* [WORK REQUEST] The entries that follow include a run beginning at the line with "UI components instantly." and ending at the line with "### Installation"; restate that run word for word and leave the rest out.

* [GIVEN ENTRIES]

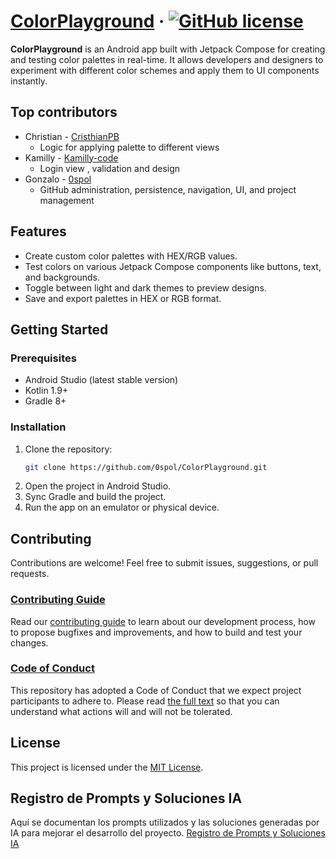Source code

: # [ColorPlayground](https://github.com/0spol/colorplayground) &middot; [![GitHub license](https://img.shields.io/badge/license-MIT-blue.svg)](https://github.com/yourusername/tup/blob/main/LICENSE)

**ColorPlayground** is an Android app built with Jetpack Compose for creating and testing color palettes in real-time. It allows developers and designers to experiment with different color schemes and apply them to UI components instantly.

## Top contributors

- Christian - [CristhianPB](https://github.com/CristhianPB)
   - Logic for applying palette to different views
- Kamilly - [Kamilly-code](https://github.com/Kamilly-code)
   - Login view , validation and design
- Gonzalo - [0spol](https://github.com/0spol)
   - GitHub administration, persistence, navigation, UI, and project management


## Features
- Create custom color palettes with HEX/RGB values.
- Test colors on various Jetpack Compose components like buttons, text, and backgrounds.
- Toggle between light and dark themes to preview designs.
- Save and export palettes in HEX or RGB format.

## Getting Started
### Prerequisites
- Android Studio (latest stable version)
- Kotlin 1.9+
- Gradle 8+

### Installation
1. Clone the repository:
   ```bash
   git clone https://github.com/0spol/ColorPlayground.git
   ```
2. Open the project in Android Studio.
3. Sync Gradle and build the project.
4. Run the app on an emulator or physical device.

## Contributing
Contributions are welcome! Feel free to submit issues, suggestions, or pull requests.

### [Contributing Guide](./CONTRIBUTING.md)

Read our [contributing guide](./CONTRIBUTING.md) to learn about our development process, how to propose bugfixes and improvements, and how to build and test your changes.

### [Code of Conduct](./CODE_OF_CONDUCT.md)

This repository has adopted a Code of Conduct that we expect project participants to adhere to. Please read [the full text](./CODE_OF_CONDUCT.md) so that you can understand what actions will and will not be tolerated.

## License
This project is licensed under the [MIT License](LICENSE).

## Registro de Prompts y Soluciones IA
Aquí se documentan los prompts utilizados y las soluciones generadas por IA para mejorar el desarrollo del proyecto. [Registro de Prompts y Soluciones IA](./AI-CHAT)
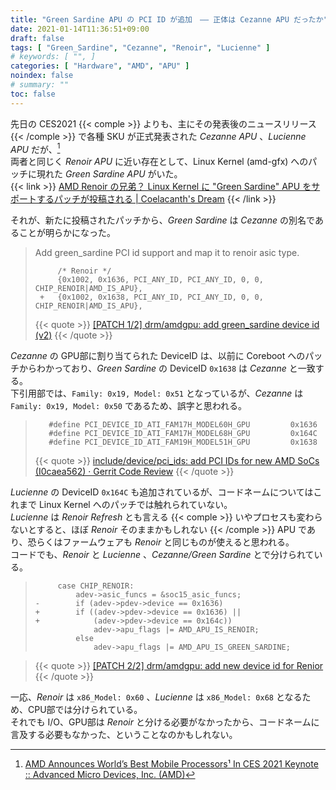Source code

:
 ```yaml
---
title: "Green Sardine APU の PCI ID が追加　―― 正体は Cezanne APU だったか"
date: 2021-01-14T11:36:51+09:00
draft: false
tags: [ "Green_Sardine", "Cezanne", "Renoir", "Lucienne" ]
# keywords: [ "", ]
categories: [ "Hardware", "AMD", "APU" ]
noindex: false
# summary: ""
toc: false
---
```


先日の CES2021 {{< comple >}} よりも、主にその発表後のニュースリリース {{< /comple >}} で各種 SKU が正式発表された *Cezanne APU* 、*Lucienne APU* だが、[^ces2021]  
両者と同じく *Renoir APU* に近い存在として、Linux Kernel (amd-gfx) へのパッチに現れた *Green Sardine APU* がいた。  
{{< link >}} [AMD Renoir の兄弟？ Linux Kernel に "Green Sardine" APU をサポートするパッチが投稿される | Coelacanth's Dream](/posts/2020/10/03/amd-apu-green_sardine/) {{< /link >}}

[^ces2021]: [AMD Announces World’s Best Mobile Processors¹ In CES 2021 Keynote :: Advanced Micro Devices, Inc. (AMD)](https://ir.amd.com/news-events/press-releases/detail/986/amd-announces-worlds-best-mobile-processors-in-ces)

それが、新たに投稿されたパッチから、*Green Sardine* は *Cezanne* の別名であることが明らかになった。  

 >    Add green_sardine PCI id support and map it to renoir asic type.
 >
 >          /* Renoir */
 >          {0x1002, 0x1636, PCI_ANY_ID, PCI_ANY_ID, 0, 0, CHIP_RENOIR|AMD_IS_APU},
 >      +	{0x1002, 0x1638, PCI_ANY_ID, PCI_ANY_ID, 0, 0, CHIP_RENOIR|AMD_IS_APU},
 >
 > {{< quote >}} [[PATCH 1/2] drm/amdgpu: add green_sardine device id (v2)](https://lists.freedesktop.org/archives/amd-gfx/2021-January/058408.html) {{< /quote >}}

*Cezanne* の GPU部に割り当てられた DeviceID は、以前に Coreboot へのパッチからわかっており、*Green Sardine* の DeviceID `0x1638` は *Cezanne* と一致する。  
下引用部では、`Family: 0x19, Model: 0x51` となっているが、*Cezanne* は `Family: 0x19, Model: 0x50` であるため、誤字と思われる。  

 >        #define PCI_DEVICE_ID_ATI_FAM17H_MODEL60H_GPU			0x1636
 >        #define PCI_DEVICE_ID_ATI_FAM17H_MODEL68H_GPU			0x164C
 >        #define PCI_DEVICE_ID_ATI_FAM19H_MODEL51H_GPU			0x1638
 >
 > {{< quote >}} [include/device/pci_ids: add PCI IDs for new AMD SoCs (I0caea562) · Gerrit Code Review](https://review.coreboot.org/c/coreboot/+/47703) {{< /quote >}}

*Lucienne* の DeviceID `0x164C` も追加されているが、コードネームについてはこれまで Linux Kernel へのパッチでは触れられていない。  
*Lucienne* は *Renoir Refresh* とも言える {{< comple >}} いやプロセスも変わらないとすると、ほぼ *Renoir* そのままかもしれない {{< /comple >}} APU であり、恐らくはファームウェアも *Renoir* と同じものが使えると思われる。  
コードでも、*Renoir* と *Lucienne* 、*Cezanne/Green Sardine* とで分けられている。  

 >      	case CHIP_RENOIR:
 >      		adev->asic_funcs = &soc15_asic_funcs;
 >     -		if (adev->pdev->device == 0x1636)
 >     +		if ((adev->pdev->device == 0x1636) ||
 >     +		    (adev->pdev->device == 0x164c))
 >      			adev->apu_flags |= AMD_APU_IS_RENOIR;
 >      		else
 >      			adev->apu_flags |= AMD_APU_IS_GREEN_SARDINE;

 > {{< quote >}} [[PATCH 2/2] drm/amdgpu: add new device id for Renior](https://lists.freedesktop.org/archives/amd-gfx/2021-January/058409.html) {{< /quote >}}

一応、*Renoir* は `x86_Model: 0x60` 、*Lucienne* は `x86_Model: 0x68` となるため、CPU部では分けられている。  
それでも I/O、GPU部は *Renoir* と分ける必要がなかったから、コードネームに言及する必要もなかった、ということなのかもしれない。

* [SOLUTION BELOW]
**ColorPlayground** is an Android app built with Jetpack Compose for creating and testing color palettes in real-time. It allows developers and designers to experiment with different color schemes and apply them to UI components instantly.

## Top contributors

- Christian - [CristhianPB](https://github.com/CristhianPB)
   - Logic for applying palette to different views
- Kamilly - [Kamilly-code](https://github.com/Kamilly-code)
   - Login view , validation and design
- Gonzalo - [0spol](https://github.com/0spol)
   - GitHub administration, persistence, navigation, UI, and project management


## Features
- Create custom color palettes with HEX/RGB values.
- Test colors on various Jetpack Compose components like buttons, text, and backgrounds.
- Toggle between light and dark themes to preview designs.
- Save and export palettes in HEX or RGB format.

## Getting Started
### Prerequisites
- Android Studio (latest stable version)
- Kotlin 1.9+
- Gradle 8+

### Installation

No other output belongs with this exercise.